Als letztes Wochenende die Gewalt eskalierte, widmete sich ein Artikel nach dem anderen Israels Reaktion auf das auslösende Geschehen – den vorsätzlichen Angriff der Hamas auf einen israelischen Schulbus mit einer Panzerabwehrrakete.
Dieser Associated Press-Artikel war beispielhaft für die Berichterstattung zur Gewalt in Gaza:
Israel bombardierte am Samstag ununterbrochen Hamas-Ziele im Gazastreifen mit Luftschlägen und Panzerangriffen und Panzergranaten, tötete dabei Angaben palästinensischer Offizieller zufolge vier Kämpfer, während palästinensische Raketen bei den intensivsten Kämpfen seit dem Gaza-Krieg tiefer nach Israel eindrangen.Es könnte vernünftig erscheinen, in erster Linie über die Verluste zu berichten. Aber eine trockene Nacherzählung der Aktionen ohne Erwähnung der dahinter stehenden Motive kann die Atmosphäre der Ereignisse nicht schildern.

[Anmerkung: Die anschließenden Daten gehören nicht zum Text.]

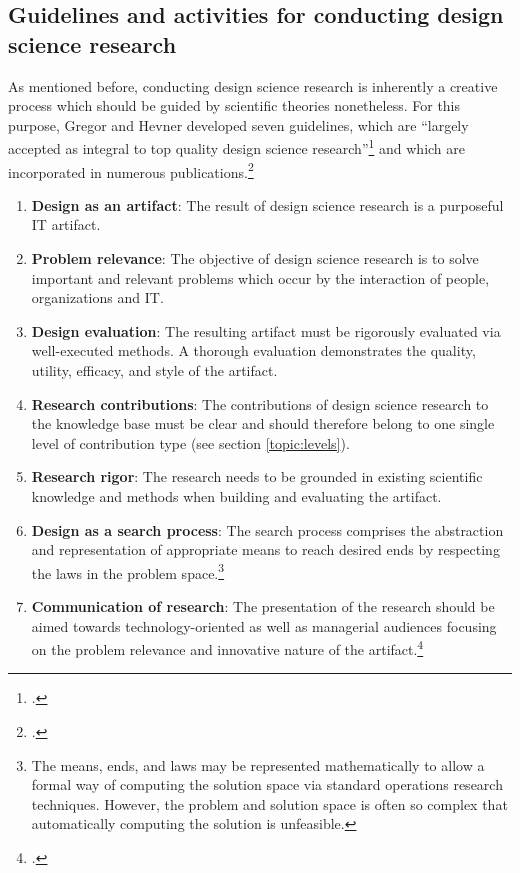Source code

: \subsection{Guidelines and activities for conducting design science research} \label{subsec:GuidelinesDesignScience}
As mentioned before, conducting design science research is inherently a creative process which should be guided by scientific theories nonetheless. For this purpose, Gregor and Hevner developed seven guidelines, which are \enquote{largely accepted as integral to top quality design science research}\footcite[p.19]{HevnerDesignResearchInformation2010} and which are incorporated in numerous publications.\footcites[Cf.][p.20 et seqq]{PfeffersDesignScienceResearch2007}

\begin{enumerate}
    \item \textbf{Design as an artifact}: The result of design science research is a purposeful \ac{IT} artifact.
    \item \textbf{Problem relevance}: The objective of design science research is to solve important and relevant problems which occur by the interaction of people, organizations and \ac{IT}.
    \item \textbf{Design evaluation}: The resulting artifact must be rigorously evaluated via well-executed methods. A thorough evaluation demonstrates the quality, utility, efficacy, and style of the artifact.
    \item \textbf{Research contributions}: The contributions of design science research to the knowledge base must be clear and should therefore belong to one single level of contribution type (see section \ref{topic:levels}).
    \item \textbf{Research rigor}: The research needs to be grounded in existing scientific knowledge and methods when building and evaluating the artifact.
    \item \textbf{Design as a search process}: The search process comprises the abstraction and representation of appropriate means to reach desired ends by respecting the laws in the problem space.\footnote{The means, ends, and laws may be represented mathematically to allow a formal way of computing the solution space via standard operations research techniques. However, the problem and solution space is often so complex that automatically computing the solution is unfeasible.}
    \item \textbf{Communication of research}: The presentation of the research should be aimed towards technology-oriented as well as managerial audiences focusing on the problem relevance and innovative nature of the artifact.\footcites[Cf.][p.iv]{ZmudEditorComments1997}[cf.][p.82 et seqq]{HevnerDesignScienceResearch2004}[cf.][p.viii]{WeberEditorCommentsStill2003}
\end{enumerate}

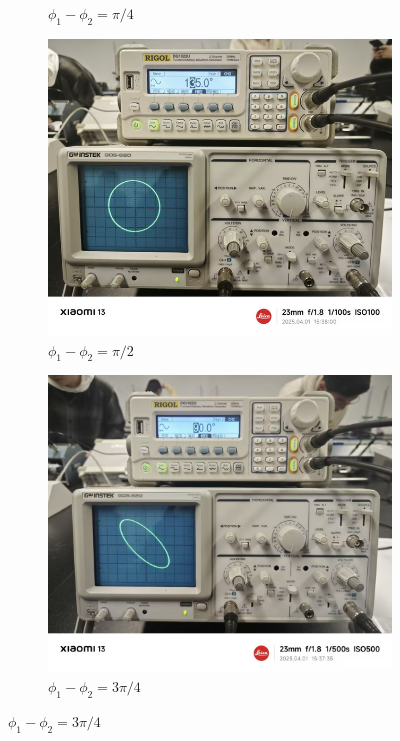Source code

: \documentclass[12pt,a4paper]{article}
\begin{document}
\begin{figure}[H]
\begin{subfigure}[b]{0.23\textwidth}
			\caption{$\phi_1-\phi_2=\pi/4$}
			\label{fig:subpi4}
		\end{subfigure}
		\hfill
		\begin{subfigure}[b]{0.23\textwidth}
			\centering
			\includegraphics[width=\textwidth]{90.jpg}
			\caption{$\phi_1-\phi_2=\pi/2$}
			\label{fig:subpi2}
		\end{subfigure}
		\hfill
		\begin{subfigure}[b]{0.23\textwidth}
			\centering
			\includegraphics[width=\textwidth]{135.jpg}
			\caption{$\phi_1-\phi_2=3\pi/4$}
			\label{fig:sub3pi4}
		\end{subfigure}
		

\end{figure}
\end{document}
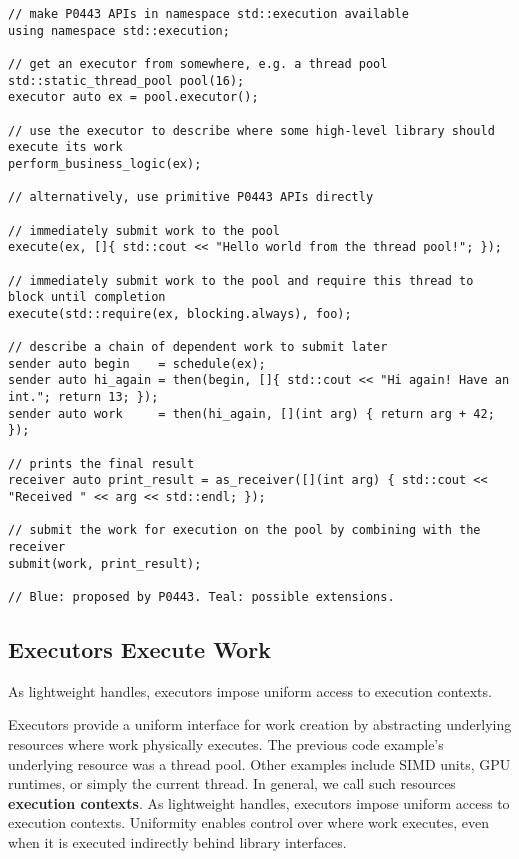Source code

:\documentclass[a4paper,12pt,notitlepage,twoside,openright]{article}
\begin{document}
\begin{verbatim}
// make P0443 APIs in namespace std::execution available
using namespace std::execution;

// get an executor from somewhere, e.g. a thread pool
std::static_thread_pool pool(16);
executor auto ex = pool.executor();

// use the executor to describe where some high-level library should execute its work
perform_business_logic(ex);

// alternatively, use primitive P0443 APIs directly

// immediately submit work to the pool
execute(ex, []{ std::cout << "Hello world from the thread pool!"; });

// immediately submit work to the pool and require this thread to block until completion
execute(std::require(ex, blocking.always), foo);

// describe a chain of dependent work to submit later
sender auto begin    = schedule(ex);
sender auto hi_again = then(begin, []{ std::cout << "Hi again! Have an int."; return 13; });
sender auto work     = then(hi_again, [](int arg) { return arg + 42; });

// prints the final result
receiver auto print_result = as_receiver([](int arg) { std::cout << "Received " << arg << std::endl; });

// submit the work for execution on the pool by combining with the receiver
submit(work, print_result);

// Blue: proposed by P0443. Teal: possible extensions.
\end{verbatim}

\hypertarget{executors-execute-work}{%
\subsection{Executors Execute Work}\label{executors-execute-work}}

As lightweight handles, executors impose uniform access to execution
contexts.

Executors provide a uniform interface for work creation by abstracting
underlying resources where work physically executes. The previous code
example's underlying resource was a thread pool. Other examples include
SIMD units, GPU runtimes, or simply the current thread. In general, we
call such resources \textbf{execution contexts}. As lightweight handles,
executors impose uniform access to execution contexts. Uniformity
enables control over where work executes, even when it is executed
indirectly behind library interfaces.
\end{document}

Insgesamt wurden 18 Gazaner getötet und mehr als 65 verwundet, seit Israel die Militärschläge nach einem Hamas-Angriff auf einen israelischen Schulbus am Donnerstag entfesselte. Eine Panzerabwehrrakete traf den Bus, fügte einem 16-jährigen Jungen schwere Verletzungen zu und verwundete den Fahrer.

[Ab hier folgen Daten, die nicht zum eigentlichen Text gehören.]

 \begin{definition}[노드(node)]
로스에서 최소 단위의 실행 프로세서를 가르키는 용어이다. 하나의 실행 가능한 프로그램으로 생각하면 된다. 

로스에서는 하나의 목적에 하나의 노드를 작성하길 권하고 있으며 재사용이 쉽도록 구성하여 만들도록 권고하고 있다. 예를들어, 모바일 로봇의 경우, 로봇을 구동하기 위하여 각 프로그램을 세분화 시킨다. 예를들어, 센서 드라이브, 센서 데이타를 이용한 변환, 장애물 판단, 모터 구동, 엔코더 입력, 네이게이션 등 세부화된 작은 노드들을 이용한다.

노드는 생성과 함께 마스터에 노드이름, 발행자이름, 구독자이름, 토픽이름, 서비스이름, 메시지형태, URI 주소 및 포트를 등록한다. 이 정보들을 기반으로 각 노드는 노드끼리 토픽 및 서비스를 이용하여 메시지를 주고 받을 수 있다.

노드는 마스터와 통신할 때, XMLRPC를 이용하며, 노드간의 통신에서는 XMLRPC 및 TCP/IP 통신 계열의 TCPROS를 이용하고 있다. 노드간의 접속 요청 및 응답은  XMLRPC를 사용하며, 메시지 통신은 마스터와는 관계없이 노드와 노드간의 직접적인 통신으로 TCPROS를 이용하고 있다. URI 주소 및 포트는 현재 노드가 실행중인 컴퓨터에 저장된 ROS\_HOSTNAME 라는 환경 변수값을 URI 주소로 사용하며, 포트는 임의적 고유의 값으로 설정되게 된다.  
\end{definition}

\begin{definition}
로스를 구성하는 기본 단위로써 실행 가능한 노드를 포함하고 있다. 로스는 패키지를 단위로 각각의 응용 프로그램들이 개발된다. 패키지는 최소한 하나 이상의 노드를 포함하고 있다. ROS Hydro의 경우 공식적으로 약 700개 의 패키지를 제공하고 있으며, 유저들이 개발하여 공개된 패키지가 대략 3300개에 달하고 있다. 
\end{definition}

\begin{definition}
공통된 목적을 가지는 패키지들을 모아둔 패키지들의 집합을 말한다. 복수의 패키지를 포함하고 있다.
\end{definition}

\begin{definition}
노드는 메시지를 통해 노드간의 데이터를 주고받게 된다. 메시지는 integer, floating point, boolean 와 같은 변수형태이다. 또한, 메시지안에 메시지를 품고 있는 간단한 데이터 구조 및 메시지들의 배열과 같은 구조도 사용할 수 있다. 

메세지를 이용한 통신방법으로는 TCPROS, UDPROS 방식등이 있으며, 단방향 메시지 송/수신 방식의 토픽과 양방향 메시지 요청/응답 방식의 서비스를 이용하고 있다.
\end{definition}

Statt über die Ereignisse zu berichten als einen von der Hamas absichtlich herbeigeführten Anschlag und den folgenden israelischen Versuch, weitere Anschläge zu verhindern und die Verantwortlichen zur Rechenschaft zu ziehen, bekommen wir eine ausführliche Beschreibung der Kampfhandlungen, die nach merkwürdigen „Wie du mir so ich dir“-Attacken in einem moralischen Vakuum klingen.
Time Magazine verwendete in seinem Teaser für das Aufflackern der Kämpfe im Gazastreifen sogar die Phrase „Auge um Auge, Zahn um Zahn“*.
Die Redewendung suggeriert, dass alle Gewalt im Wesentlichen gleich zu bewerten sei – so, als seien die Motive der Hamas irrelevant gewesen. Im Beitrag von Associated Press ist es Israel, das Gewalt „entfesselt“ hat – hier aber so, als sei der Angriff auf den Bus überhaupt kein Auslöser gewesen.
Kein Wunder also, wenn die Leute bei diesem Thema von einer „Gewaltspirale“ sprechen. Wenn die Medien nicht in der Lage sind, den Unterschied zwischen Hamas-Aggression und Israels Verteidigung aufzuzeigen, vernachlässigen sie das zentrale Element der Geschichte, das den Menschen ermöglicht zu begreifen, was passiert war.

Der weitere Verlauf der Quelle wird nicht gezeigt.